The Lord Chief Justice at the time, Lord Phillips, caused controversy when he publicly expressed misgivings about doing away with a sexual infidelity defence altogether. But His Lordship need not have worried. The legislation has since been interpreted in a way that allows evidence of the wife’s adultery in by the back door. In 2010, Jon-Jacques Clinton noticed posts on his wife Dawn’s Facebook page that made him suspicious that she was having an affair. When he confronted his wife about the suspected infidelity, she told him that she had had sex with five different men. She also went on to taunt him about not having the ‘bollocks’ to commit suicide, and said that she expected him to look after their children in future. Clinton then beat and strangled his wife to death. At trial, the judge held that the 2009 Act required the court to disregard Dawn Clinton’s infidelity, and that her other jeers had been insufficient to trigger the defence of loss of self-control. The Court of Appeal disagreed. While sexual infidelity could not on its own suffice to trigger the defence, it still formed part of the relevant context which the court could consider in deciding whether the defence was established. Evaluating the impact of Dawn Clinton’s verbal taunts in the context of her infidelity, the Court of Appeal concluded that her husband was entitled to plead loss of self-control. On the first day of his retrial, Clinton pleaded guilty to murdering his wife. He was later sentenced to life imprisonment.
The Clinton case shows that despite the good intentions of Parliament, the law continues to measure a man’s criminal culpability by reference to the character or infidelity of the woman he kills. Wives and girlfriends are expected to be faithful, loyal and obedient, and women who transgress these standards are viewed as partially culpable in their own murder. Of course, it is almost inevitable in murder trials, regardless of sex, that the conduct of the deceased is called into question. But attacks upon the character of women victims often have a particular quality, and it is no longer acceptable to evaluate a woman’s conduct, directly or indirectly, by reference to outdated standards of morality. Wifely obligations of fidelity were originally based on the need to secure the succession, and ensure that those carrying a family’s name were entitled to do so. This was all before scientific advances meant that DNA could conclusively prove paternity. These are also less pressing concerns in a society which is more relaxed than ever before about casual relationships and unmarried partners.

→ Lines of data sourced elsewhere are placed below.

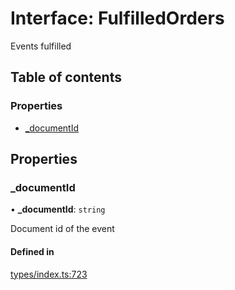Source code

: # Interface: FulfilledOrders

Events fulfilled

## Table of contents

### Properties

- [\_documentId](FulfilledOrders.md#_documentid)

## Properties

### \_documentId

• **\_documentId**: `string`

Document id of the event

#### Defined in

[types/index.ts:723](https://github.com/nevermined-io/react-components/blob/4840188/catalog/src/types/index.ts#L723)
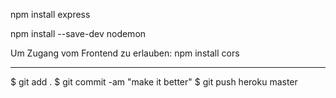 npm install express

npm install --save-dev nodemon

Um Zugang vom Frontend zu erlauben:
npm install cors

---

$ git add .
$ git commit -am "make it better"
$ git push heroku master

The fact that a murdered woman can never present her own side of the story makes it particularly important to confront any bias in the way she is portrayed in court. I have known families and friends of the victim to listen in horror from the public galleries to descriptions of those they know and love that bear no relation to reality. A sexual liaison described by defending counsel as the height of betrayal might, viewed through an alternative lens, simply be a natural consequence of the breakdown in the relationship between the defendant and the victim. Media portrayals of murder cases can be equally problematic; a recent report by Femicide Census highlighted the sympathetic write-up which perpetrators often receive in the press. Twenty-six years on from the publication of the first edition of this book, it is depressing to have to type these paragraphs. But it remains apparently necessary to repeat that women who nag, cheat or lie, or those who drink, enjoy sex or dress as they choose, deserve the law’s protection just as much as anyone else.